[[ PROVIDED INFORMATION, beginning ]]

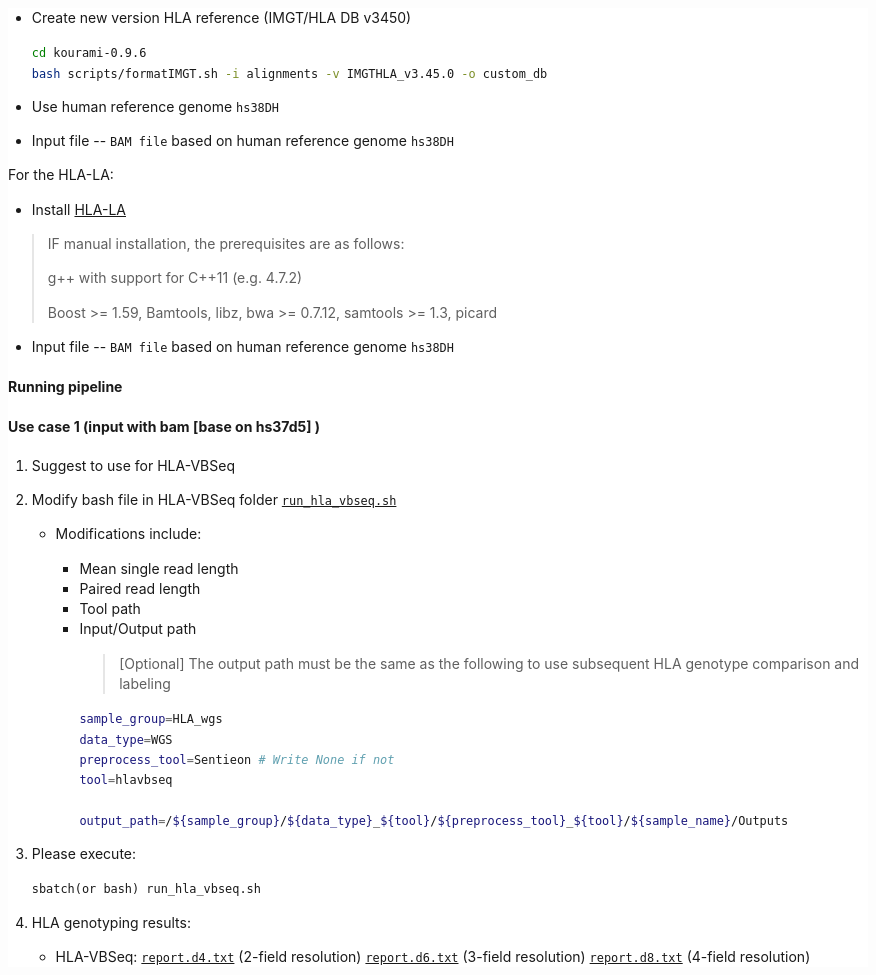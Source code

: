   - Create new version HLA reference  (IMGT/HLA DB v3450)

    ```bash
    cd kourami-0.9.6
    bash scripts/formatIMGT.sh -i alignments -v IMGTHLA_v3.45.0 -o custom_db
    ```

- Use human reference genome `hs38DH`

- Input file -- `BAM file` based on human reference genome `hs38DH`

For the HLA-LA:

- Install [HLA-LA](https://github.com/DiltheyLab/HLA-LA)

> IF manual installation, the prerequisites are as follows:
>
> g++ with support for C++11 (e.g. 4.7.2)
>
> Boost >= 1.59, Bamtools, libz, bwa >= 0.7.12, samtools >= 1.3, picard

- Input file -- `BAM file` based on human reference genome `hs38DH`


#### Running pipeline

#### Use case 1 (input with bam [base on hs37d5] )

1. Suggest to use for HLA-VBSeq

2. Modify bash file in HLA-VBSeq folder
[`run_hla_vbseq.sh`](https://github.com/yixuan-429/TWB_HLA/blob/main/HLA-VBSeq/run_hla_vbseq.sh)

   - Modifications include:

     - Mean single read length
     - Paired read length
     - Tool path
     - Input/Output path
       > [Optional] The output path must be the same as the following to use subsequent HLA genotype comparison and labeling
        ```bash
        sample_group=HLA_wgs
        data_type=WGS
        preprocess_tool=Sentieon # Write None if not
        tool=hlavbseq

       output_path=/${sample_group}/${data_type}_${tool}/${preprocess_tool}_${tool}/${sample_name}/Outputs
        ```


3. Please execute:

     `sbatch(or bash) run_hla_vbseq.sh`

4. HLA genotyping results:
    -    HLA-VBSeq:
    [`report.d4.txt`](https://github.com/yixuan-429/TWB_HLA/blob/main/Test/Analyzed_data/HLA_wgs/WGS_hlavbseq/Sentieon_hlavbseq/NGS2_20150303E/Outputs/report.d4.txt) (2-field resolution)
    [`report.d6.txt`](https://github.com/yixuan-429/TWB_HLA/blob/main/Test/Analyzed_data/HLA_wgs/WGS_hlavbseq/Sentieon_hlavbseq/NGS2_20150303E/Outputs/report.d6.txt) (3-field resolution)
    [`report.d8.txt`](https://github.com/yixuan-429/TWB_HLA/blob/main/Test/Analyzed_data/HLA_wgs/WGS_hlavbseq/Sentieon_hlavbseq/NGS2_20150303E/Outputs/report.d8.txt) (4-field resolution)
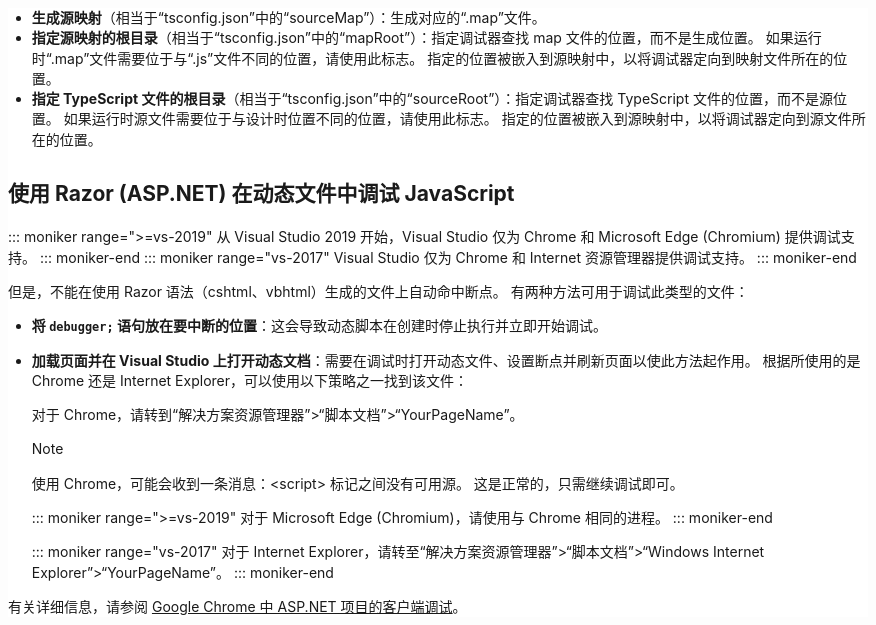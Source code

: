 * **生成源映射**（相当于“tsconfig.json”中的“sourceMap”）：生成对应的“.map”文件。
* **指定源映射的根目录**（相当于“tsconfig.json”中的“mapRoot”）：指定调试器查找 map 文件的位置，而不是生成位置。 如果运行时“.map”文件需要位于与“.js”文件不同的位置，请使用此标志。 指定的位置被嵌入到源映射中，以将调试器定向到映射文件所在的位置。
* **指定 TypeScript 文件的根目录**（相当于“tsconfig.json”中的“sourceRoot”）：指定调试器查找 TypeScript 文件的位置，而不是源位置。 如果运行时源文件需要位于与设计时位置不同的位置，请使用此标志。 指定的位置被嵌入到源映射中，以将调试器定向到源文件所在的位置。

## <a name="debug-javascript-in-dynamic-files-using-razor-aspnet"></a>使用 Razor (ASP.NET) 在动态文件中调试 JavaScript

::: moniker range=">=vs-2019"
从 Visual Studio 2019 开始，Visual Studio 仅为 Chrome 和 Microsoft Edge (Chromium) 提供调试支持。
::: moniker-end
::: moniker range="vs-2017"
Visual Studio 仅为 Chrome 和 Internet 资源管理器提供调试支持。
::: moniker-end

但是，不能在使用 Razor 语法（cshtml、vbhtml）生成的文件上自动命中断点。 有两种方法可用于调试此类型的文件：

* **将 `debugger;` 语句放在要中断的位置**：这会导致动态脚本在创建时停止执行并立即开始调试。
* **加载页面并在 Visual Studio 上打开动态文档**：需要在调试时打开动态文件、设置断点并刷新页面以使此方法起作用。 根据所使用的是 Chrome 还是 Internet Explorer，可以使用以下策略之一找到该文件：

   对于 Chrome，请转到“解决方案资源管理器”>“脚本文档”>“YourPageName”。

    > [!NOTE]
    > 使用 Chrome，可能会收到一条消息：\<script> 标记之间没有可用源。 这是正常的，只需继续调试即可。

   ::: moniker range=">=vs-2019"
   对于 Microsoft Edge (Chromium)，请使用与 Chrome 相同的进程。
   ::: moniker-end

   ::: moniker range="vs-2017"
   对于 Internet Explorer，请转至“解决方案资源管理器”>“脚本文档”>“Windows Internet Explorer”>“YourPageName”。
   ::: moniker-end

有关详细信息，请参阅 [Google Chrome 中 ASP.NET 项目的客户端调试](https://devblogs.microsoft.com/aspnet/client-side-debugging-of-asp-net-projects-in-google-chrome/)。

[[ PROVIDED INFORMATION, end ]]

_ASSIGNMENT_
Leaving out the pictures, output each line above exactly as it is.

_EXERCISE RESPONSE_
Source code

:   - Create new version HLA reference  (IMGT/HLA DB v3450)

    ```bash
    cd kourami-0.9.6
    bash scripts/formatIMGT.sh -i alignments -v IMGTHLA_v3.45.0 -o custom_db
    ```

- Use human reference genome `hs38DH`

- Input file -- `BAM file` based on human reference genome `hs38DH`

For the HLA-LA:

- Install [HLA-LA](https://github.com/DiltheyLab/HLA-LA)

> IF manual installation, the prerequisites are as follows:
>
> g++ with support for C++11 (e.g. 4.7.2)
>
> Boost >= 1.59, Bamtools, libz, bwa >= 0.7.12, samtools >= 1.3, picard

- Input file -- `BAM file` based on human reference genome `hs38DH`


#### Running pipeline

#### Use case 1 (input with bam [base on hs37d5] )

1. Suggest to use for HLA-VBSeq

2. Modify bash file in HLA-VBSeq folder
[`run_hla_vbseq.sh`](https://github.com/yixuan-429/TWB_HLA/blob/main/HLA-VBSeq/run_hla_vbseq.sh)

   - Modifications include:

     - Mean single read length
     - Paired read length
     - Tool path
     - Input/Output path
       > [Optional] The output path must be the same as the following to use subsequent HLA genotype comparison and labeling
        ```bash
        sample_group=HLA_wgs
        data_type=WGS
        preprocess_tool=Sentieon # Write None if not
        tool=hlavbseq

       output_path=/${sample_group}/${data_type}_${tool}/${preprocess_tool}_${tool}/${sample_name}/Outputs
        ```


3. Please execute:

     `sbatch(or bash) run_hla_vbseq.sh`

4. HLA genotyping results:
    -    HLA-VBSeq:
    [`report.d4.txt`](https://github.com/yixuan-429/TWB_HLA/blob/main/Test/Analyzed_data/HLA_wgs/WGS_hlavbseq/Sentieon_hlavbseq/NGS2_20150303E/Outputs/report.d4.txt) (2-field resolution)
    [`report.d6.txt`](https://github.com/yixuan-429/TWB_HLA/blob/main/Test/Analyzed_data/HLA_wgs/WGS_hlavbseq/Sentieon_hlavbseq/NGS2_20150303E/Outputs/report.d6.txt) (3-field resolution)
    [`report.d8.txt`](https://github.com/yixuan-429/TWB_HLA/blob/main/Test/Analyzed_data/HLA_wgs/WGS_hlavbseq/Sentieon_hlavbseq/NGS2_20150303E/Outputs/report.d8.txt) (4-field resolution)
Source code

: * **生成源映射**（相当于“tsconfig.json”中的“sourceMap”）：生成对应的“.map”文件。
* **指定源映射的根目录**（相当于“tsconfig.json”中的“mapRoot”）：指定调试器查找 map 文件的位置，而不是生成位置。 如果运行时“.map”文件需要位于与“.js”文件不同的位置，请使用此标志。 指定的位置被嵌入到源映射中，以将调试器定向到映射文件所在的位置。
* **指定 TypeScript 文件的根目录**（相当于“tsconfig.json”中的“sourceRoot”）：指定调试器查找 TypeScript 文件的位置，而不是源位置。 如果运行时源文件需要位于与设计时位置不同的位置，请使用此标志。 指定的位置被嵌入到源映射中，以将调试器定向到源文件所在的位置。

## <a name="debug-javascript-in-dynamic-files-using-razor-aspnet"></a>使用 Razor (ASP.NET) 在动态文件中调试 JavaScript

::: moniker range=">=vs-2019"
从 Visual Studio 2019 开始，Visual Studio 仅为 Chrome 和 Microsoft Edge (Chromium) 提供调试支持。
::: moniker-end
::: moniker range="vs-2017"
Visual Studio 仅为 Chrome 和 Internet 资源管理器提供调试支持。
::: moniker-end

但是，不能在使用 Razor 语法（cshtml、vbhtml）生成的文件上自动命中断点。 有两种方法可用于调试此类型的文件：

* **将 `debugger;` 语句放在要中断的位置**：这会导致动态脚本在创建时停止执行并立即开始调试。
* **加载页面并在 Visual Studio 上打开动态文档**：需要在调试时打开动态文件、设置断点并刷新页面以使此方法起作用。 根据所使用的是 Chrome 还是 Internet Explorer，可以使用以下策略之一找到该文件：

   对于 Chrome，请转到“解决方案资源管理器”>“脚本文档”>“YourPageName”。

    > [!NOTE]
    > 使用 Chrome，可能会收到一条消息：\<script> 标记之间没有可用源。 这是正常的，只需继续调试即可。

   ::: moniker range=">=vs-2019"
   对于 Microsoft Edge (Chromium)，请使用与 Chrome 相同的进程。
   ::: moniker-end

   ::: moniker range="vs-2017"
   对于 Internet Explorer，请转至“解决方案资源管理器”>“脚本文档”>“Windows Internet Explorer”>“YourPageName”。
   ::: moniker-end

有关详细信息，请参阅 [Google Chrome 中 ASP.NET 项目的客户端调试](https://devblogs.microsoft.com/aspnet/client-side-debugging-of-asp-net-projects-in-google-chrome/)。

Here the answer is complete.